Polynomial Lattices for the BIKE Cryptosystem
Michael Schaller
TL;DR
The paper reframes BIKE's key-recovery weakness as a rank-$2$ lattice problem over a polynomial ring derived from the public key, treating the secret key as a sparse lattice vector. It builds a concrete lattice $L$ with basis $(x^r-1,0)$ and $(h,1)$ and applies Lenstra-style polynomial-lattice reduction to obtain a reduced basis, enabling a generalized weak-key search that combines lattice reduction with brute-force bounded by a degree parameter. By connecting Thue's lemma, Mahler's analogue of Minkowski, and rational reconstruction within a unified polynomial-lattice framework, the work shows how to recover more weak keys than prior approaches (e.g., BardetDLO16) and provides insights into short-vector hardness under a weight-based norm. The results suggest directions for extending the method to higher-rank lattices and for potential applications to HQC, highlighting open questions about deeper lattice-theoretic approaches to quasi-cyclic cryptosystems and their weak-key landscapes.
Abstract
In this paper we introduce a rank $2$ lattice over a polynomial ring arising from the public key of the BIKE cryptosystem.
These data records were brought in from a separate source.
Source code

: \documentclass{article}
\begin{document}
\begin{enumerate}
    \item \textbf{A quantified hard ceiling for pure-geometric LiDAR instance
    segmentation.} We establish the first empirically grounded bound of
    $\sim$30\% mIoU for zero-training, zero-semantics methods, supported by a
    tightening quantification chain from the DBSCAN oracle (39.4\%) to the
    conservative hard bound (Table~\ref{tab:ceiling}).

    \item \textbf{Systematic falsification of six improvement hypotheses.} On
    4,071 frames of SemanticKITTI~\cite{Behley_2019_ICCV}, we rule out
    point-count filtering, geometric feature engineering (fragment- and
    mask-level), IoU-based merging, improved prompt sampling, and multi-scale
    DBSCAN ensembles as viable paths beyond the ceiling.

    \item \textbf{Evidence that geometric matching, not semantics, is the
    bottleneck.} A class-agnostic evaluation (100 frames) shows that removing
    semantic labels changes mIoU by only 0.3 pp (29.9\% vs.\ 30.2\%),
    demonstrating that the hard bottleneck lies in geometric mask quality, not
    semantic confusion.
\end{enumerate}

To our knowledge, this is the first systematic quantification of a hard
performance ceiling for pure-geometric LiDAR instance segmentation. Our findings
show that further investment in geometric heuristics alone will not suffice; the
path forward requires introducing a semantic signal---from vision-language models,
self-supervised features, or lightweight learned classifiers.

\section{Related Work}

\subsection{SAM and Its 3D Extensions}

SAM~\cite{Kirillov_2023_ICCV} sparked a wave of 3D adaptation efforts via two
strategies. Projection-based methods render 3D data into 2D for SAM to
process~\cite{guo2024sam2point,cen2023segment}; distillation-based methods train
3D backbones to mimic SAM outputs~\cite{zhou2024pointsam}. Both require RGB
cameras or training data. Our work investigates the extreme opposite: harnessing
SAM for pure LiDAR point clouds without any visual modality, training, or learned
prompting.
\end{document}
The secret key is a sparse vector in this lattice. We study properties of this lattice and generalize the recovery of weak keys from "Weak keys for the quasi-cyclic MDPC public key encryption scheme". In particular, we show that they implicitly solved a shortest vector problem in the lattice we constructed. Rather than finding only a shortest vector, we obtain a reduced basis of the lattice which makes it possible to check for more weak keys.